--- START ---
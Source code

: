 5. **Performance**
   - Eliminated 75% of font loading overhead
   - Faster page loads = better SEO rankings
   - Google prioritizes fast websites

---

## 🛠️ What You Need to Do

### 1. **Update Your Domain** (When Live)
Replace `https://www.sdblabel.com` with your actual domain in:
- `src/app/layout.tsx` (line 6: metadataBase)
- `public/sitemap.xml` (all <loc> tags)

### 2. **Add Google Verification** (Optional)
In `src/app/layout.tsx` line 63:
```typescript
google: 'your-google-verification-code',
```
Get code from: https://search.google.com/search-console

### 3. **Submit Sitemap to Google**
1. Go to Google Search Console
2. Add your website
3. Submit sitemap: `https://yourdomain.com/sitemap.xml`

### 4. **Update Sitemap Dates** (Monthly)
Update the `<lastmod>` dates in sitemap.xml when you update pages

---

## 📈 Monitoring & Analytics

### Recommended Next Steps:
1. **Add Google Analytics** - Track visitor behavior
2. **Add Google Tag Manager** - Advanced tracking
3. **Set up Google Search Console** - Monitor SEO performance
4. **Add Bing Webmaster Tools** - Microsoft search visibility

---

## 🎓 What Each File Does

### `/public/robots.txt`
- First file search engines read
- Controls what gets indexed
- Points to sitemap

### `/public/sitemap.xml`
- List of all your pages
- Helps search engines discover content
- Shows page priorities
--- END ---
--- START ---
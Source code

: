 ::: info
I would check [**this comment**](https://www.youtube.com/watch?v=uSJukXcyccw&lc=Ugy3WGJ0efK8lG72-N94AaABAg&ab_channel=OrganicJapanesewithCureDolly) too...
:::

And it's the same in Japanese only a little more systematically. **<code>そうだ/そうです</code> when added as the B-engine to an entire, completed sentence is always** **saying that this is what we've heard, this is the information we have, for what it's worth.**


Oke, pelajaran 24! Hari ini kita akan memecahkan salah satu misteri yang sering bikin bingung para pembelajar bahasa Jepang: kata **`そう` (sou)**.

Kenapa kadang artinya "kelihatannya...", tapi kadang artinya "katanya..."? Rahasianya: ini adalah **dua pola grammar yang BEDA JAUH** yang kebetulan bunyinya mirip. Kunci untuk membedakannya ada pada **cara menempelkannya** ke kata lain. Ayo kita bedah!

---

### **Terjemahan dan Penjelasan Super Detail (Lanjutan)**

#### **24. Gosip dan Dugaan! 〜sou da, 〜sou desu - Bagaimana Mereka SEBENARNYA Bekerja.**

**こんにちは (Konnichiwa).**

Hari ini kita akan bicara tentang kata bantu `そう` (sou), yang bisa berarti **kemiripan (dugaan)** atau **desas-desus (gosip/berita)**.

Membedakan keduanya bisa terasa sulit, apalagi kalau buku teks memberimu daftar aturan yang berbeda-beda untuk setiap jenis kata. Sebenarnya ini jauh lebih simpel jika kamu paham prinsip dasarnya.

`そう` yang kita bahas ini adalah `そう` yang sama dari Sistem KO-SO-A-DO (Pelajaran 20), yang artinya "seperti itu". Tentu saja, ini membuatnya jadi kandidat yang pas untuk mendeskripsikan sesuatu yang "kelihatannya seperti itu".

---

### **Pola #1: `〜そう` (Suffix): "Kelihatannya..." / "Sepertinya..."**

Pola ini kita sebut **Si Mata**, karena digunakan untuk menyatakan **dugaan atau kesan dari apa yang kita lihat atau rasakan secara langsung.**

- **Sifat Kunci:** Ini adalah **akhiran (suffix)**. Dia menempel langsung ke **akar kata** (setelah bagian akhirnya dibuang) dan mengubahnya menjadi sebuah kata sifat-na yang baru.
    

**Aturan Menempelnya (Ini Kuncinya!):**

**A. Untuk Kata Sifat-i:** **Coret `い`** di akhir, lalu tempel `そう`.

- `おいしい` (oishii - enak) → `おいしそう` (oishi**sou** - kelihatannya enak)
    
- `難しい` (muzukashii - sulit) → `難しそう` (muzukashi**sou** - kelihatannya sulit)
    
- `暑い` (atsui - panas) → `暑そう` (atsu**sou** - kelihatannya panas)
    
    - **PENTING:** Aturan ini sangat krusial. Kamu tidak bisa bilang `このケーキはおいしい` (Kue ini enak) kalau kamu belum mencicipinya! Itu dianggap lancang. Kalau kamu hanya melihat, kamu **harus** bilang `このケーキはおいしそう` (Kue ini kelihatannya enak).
--- END ---
--- START ---
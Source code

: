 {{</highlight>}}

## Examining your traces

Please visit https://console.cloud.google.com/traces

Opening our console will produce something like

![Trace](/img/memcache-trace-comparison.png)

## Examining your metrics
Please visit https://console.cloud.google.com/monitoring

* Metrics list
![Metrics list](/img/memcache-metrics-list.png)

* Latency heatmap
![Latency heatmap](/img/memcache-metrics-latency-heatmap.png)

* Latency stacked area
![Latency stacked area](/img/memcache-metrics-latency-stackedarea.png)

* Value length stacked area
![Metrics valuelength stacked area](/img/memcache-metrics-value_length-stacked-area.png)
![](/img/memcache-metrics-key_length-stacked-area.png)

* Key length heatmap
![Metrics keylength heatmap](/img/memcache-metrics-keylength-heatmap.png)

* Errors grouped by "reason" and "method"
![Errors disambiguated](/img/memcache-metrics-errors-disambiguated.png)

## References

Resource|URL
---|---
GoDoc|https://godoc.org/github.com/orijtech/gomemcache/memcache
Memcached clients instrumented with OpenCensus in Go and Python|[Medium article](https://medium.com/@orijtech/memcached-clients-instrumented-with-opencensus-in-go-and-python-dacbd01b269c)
--- END ---
◆ **EXERCISE**
Your answer should be a single number: how many lines of the listing hold the string "cloud".

◆ **ANSWER BOX**
2